◆ Task instructions ◆
Using the line that contains "### Wireframes" as the start, restate each line word for word through the final line of the material below, and return only those.

+ + + + +

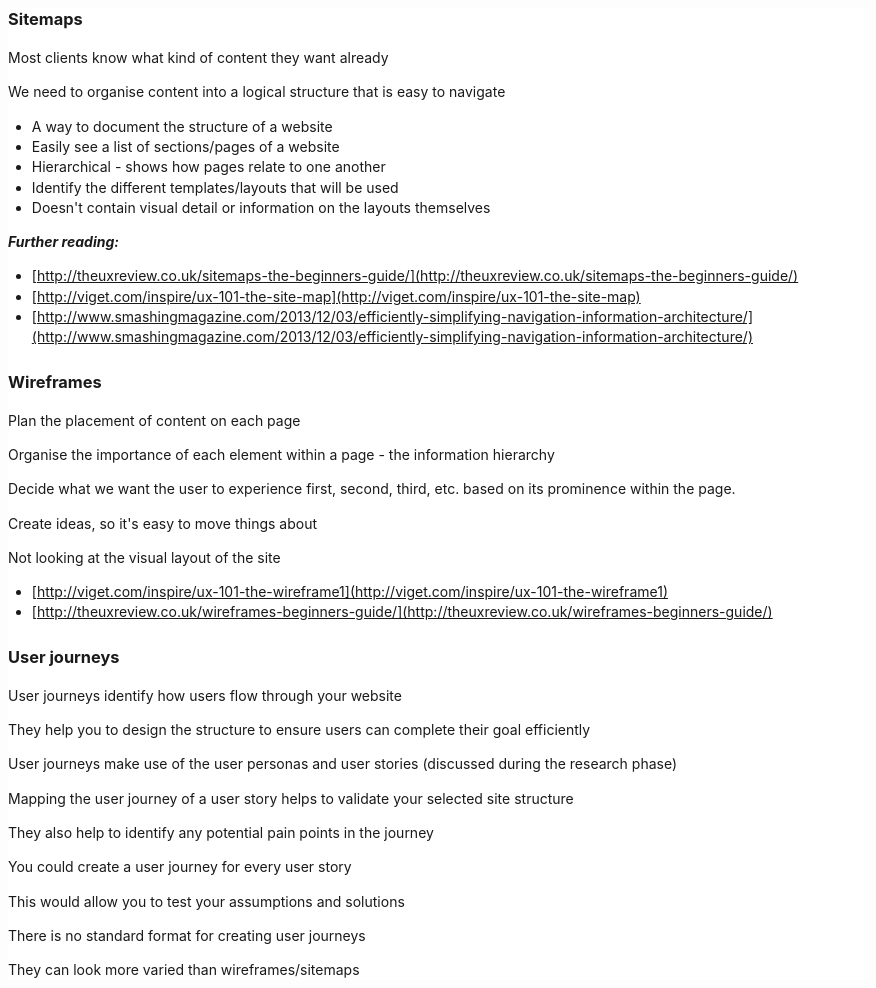 
### Sitemaps

Most clients know what kind of content they want already

We need to organise content into a logical structure that is easy to navigate

 - A way to document the structure of a website
 - Easily see a list of sections/pages of a website
 - Hierarchical - shows how pages relate to one another
 - Identify the different templates/layouts that will be used
 - Doesn't contain visual detail or information on the layouts themselves

***Further reading:***

 - [http://theuxreview.co.uk/sitemaps-the-beginners-guide/](http://theuxreview.co.uk/sitemaps-the-beginners-guide/)
 - [http://viget.com/inspire/ux-101-the-site-map](http://viget.com/inspire/ux-101-the-site-map)
 - [http://www.smashingmagazine.com/2013/12/03/efficiently-simplifying-navigation-information-architecture/](http://www.smashingmagazine.com/2013/12/03/efficiently-simplifying-navigation-information-architecture/)


### Wireframes

Plan the placement of content on each page

Organise the importance of each element within a page - the information hierarchy

Decide what we want the user to experience first, second, third, etc. based on its prominence within the page.

Create ideas, so it's easy to move things about

Not looking at the visual layout of the site

 - [http://viget.com/inspire/ux-101-the-wireframe1](http://viget.com/inspire/ux-101-the-wireframe1)
 - [http://theuxreview.co.uk/wireframes-beginners-guide/](http://theuxreview.co.uk/wireframes-beginners-guide/)


### User journeys

User journeys identify how users flow through your website

They help you to design the structure to ensure users can complete their goal efficiently

User journeys make use of the user personas and user stories (discussed during the research phase)

Mapping the user journey of a user story helps to validate your selected site structure

They also help to identify any potential pain points in the journey

You could create a user journey for every user story

This would allow you to test your assumptions and solutions

There is no standard format for creating user journeys

They can look more varied than wireframes/sitemaps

+ + + + +

◆ Solution to the exercise ◆
### Wireframes

Plan the placement of content on each page

Organise the importance of each element within a page - the information hierarchy

Decide what we want the user to experience first, second, third, etc. based on its prominence within the page.

Create ideas, so it's easy to move things about

Not looking at the visual layout of the site

 - [http://viget.com/inspire/ux-101-the-wireframe1](http://viget.com/inspire/ux-101-the-wireframe1)
 - [http://theuxreview.co.uk/wireframes-beginners-guide/](http://theuxreview.co.uk/wireframes-beginners-guide/)


### User journeys

User journeys identify how users flow through your website

They help you to design the structure to ensure users can complete their goal efficiently

User journeys make use of the user personas and user stories (discussed during the research phase)

Mapping the user journey of a user story helps to validate your selected site structure

They also help to identify any potential pain points in the journey

You could create a user journey for every user story

This would allow you to test your assumptions and solutions

There is no standard format for creating user journeys

They can look more varied than wireframes/sitemaps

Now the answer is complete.